*** The records Section Begins ***

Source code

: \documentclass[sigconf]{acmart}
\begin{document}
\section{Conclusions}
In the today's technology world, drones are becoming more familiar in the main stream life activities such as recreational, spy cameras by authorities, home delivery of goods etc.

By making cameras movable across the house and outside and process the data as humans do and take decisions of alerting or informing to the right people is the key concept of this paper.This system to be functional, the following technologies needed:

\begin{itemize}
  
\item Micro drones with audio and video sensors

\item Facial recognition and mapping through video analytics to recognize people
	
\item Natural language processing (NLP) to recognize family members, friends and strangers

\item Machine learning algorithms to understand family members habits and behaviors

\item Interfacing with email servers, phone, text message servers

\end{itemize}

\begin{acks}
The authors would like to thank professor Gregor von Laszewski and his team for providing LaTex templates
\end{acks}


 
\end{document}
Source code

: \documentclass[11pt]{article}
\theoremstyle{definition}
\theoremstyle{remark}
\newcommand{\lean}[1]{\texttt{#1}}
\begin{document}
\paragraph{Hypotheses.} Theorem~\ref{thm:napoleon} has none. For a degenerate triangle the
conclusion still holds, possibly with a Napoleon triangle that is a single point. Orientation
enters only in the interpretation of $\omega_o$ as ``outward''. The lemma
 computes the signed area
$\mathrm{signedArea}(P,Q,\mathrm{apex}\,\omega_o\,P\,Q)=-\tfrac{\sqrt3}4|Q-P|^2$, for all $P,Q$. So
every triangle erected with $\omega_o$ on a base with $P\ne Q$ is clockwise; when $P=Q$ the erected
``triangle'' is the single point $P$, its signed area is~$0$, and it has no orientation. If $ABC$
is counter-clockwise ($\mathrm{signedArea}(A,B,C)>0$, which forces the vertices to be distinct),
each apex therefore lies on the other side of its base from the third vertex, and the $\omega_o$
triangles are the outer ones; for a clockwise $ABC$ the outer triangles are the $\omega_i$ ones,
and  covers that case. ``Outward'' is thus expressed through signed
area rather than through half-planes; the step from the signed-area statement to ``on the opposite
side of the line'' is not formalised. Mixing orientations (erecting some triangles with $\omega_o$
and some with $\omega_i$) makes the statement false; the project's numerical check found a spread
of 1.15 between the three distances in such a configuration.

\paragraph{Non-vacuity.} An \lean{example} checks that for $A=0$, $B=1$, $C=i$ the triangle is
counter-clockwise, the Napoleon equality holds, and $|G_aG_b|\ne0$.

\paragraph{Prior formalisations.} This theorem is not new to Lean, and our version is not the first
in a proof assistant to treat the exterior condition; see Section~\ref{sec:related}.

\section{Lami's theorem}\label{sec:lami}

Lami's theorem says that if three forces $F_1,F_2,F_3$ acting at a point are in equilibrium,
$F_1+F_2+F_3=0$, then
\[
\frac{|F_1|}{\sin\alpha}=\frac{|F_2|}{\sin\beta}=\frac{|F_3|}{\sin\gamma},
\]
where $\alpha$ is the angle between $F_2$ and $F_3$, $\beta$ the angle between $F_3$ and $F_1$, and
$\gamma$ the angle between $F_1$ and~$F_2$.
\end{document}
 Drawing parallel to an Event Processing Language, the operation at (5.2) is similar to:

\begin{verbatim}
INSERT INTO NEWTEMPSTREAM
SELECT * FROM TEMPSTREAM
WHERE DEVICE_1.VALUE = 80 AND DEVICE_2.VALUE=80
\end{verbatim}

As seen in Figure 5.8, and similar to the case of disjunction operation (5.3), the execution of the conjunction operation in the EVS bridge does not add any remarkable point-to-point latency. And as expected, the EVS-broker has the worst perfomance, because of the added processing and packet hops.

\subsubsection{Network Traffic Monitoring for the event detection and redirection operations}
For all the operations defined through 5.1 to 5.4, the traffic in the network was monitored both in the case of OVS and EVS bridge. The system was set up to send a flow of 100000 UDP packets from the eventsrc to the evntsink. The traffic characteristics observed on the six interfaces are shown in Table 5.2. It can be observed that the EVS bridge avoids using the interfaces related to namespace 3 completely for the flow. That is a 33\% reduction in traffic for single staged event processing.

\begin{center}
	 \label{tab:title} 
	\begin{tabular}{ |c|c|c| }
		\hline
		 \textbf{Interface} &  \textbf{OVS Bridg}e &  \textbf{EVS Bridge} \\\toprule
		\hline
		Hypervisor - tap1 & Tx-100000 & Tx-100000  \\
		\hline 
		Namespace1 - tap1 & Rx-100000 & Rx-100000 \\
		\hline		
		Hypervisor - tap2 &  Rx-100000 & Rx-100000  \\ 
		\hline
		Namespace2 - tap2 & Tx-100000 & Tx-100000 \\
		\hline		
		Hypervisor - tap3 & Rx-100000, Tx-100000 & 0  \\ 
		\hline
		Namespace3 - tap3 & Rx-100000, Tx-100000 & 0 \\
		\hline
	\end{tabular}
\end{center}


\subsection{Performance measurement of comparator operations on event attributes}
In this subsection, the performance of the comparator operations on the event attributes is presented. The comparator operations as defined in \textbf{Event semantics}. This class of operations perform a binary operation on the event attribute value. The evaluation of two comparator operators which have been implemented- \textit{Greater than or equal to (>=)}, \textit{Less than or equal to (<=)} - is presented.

*** The records Section Ends ***

## The task:
Search the records for the string "signedArea", and copy every line that holds it.

## Response to this task:
$\mathrm{signedArea}(P,Q,\mathrm{apex}\,\omega_o\,P\,Q)=-\tfrac{\sqrt3}4|Q-P|^2$, for all $P,Q$. So
is counter-clockwise ($\mathrm{signedArea}(A,B,C)>0$, which forces the vertices to be distinct),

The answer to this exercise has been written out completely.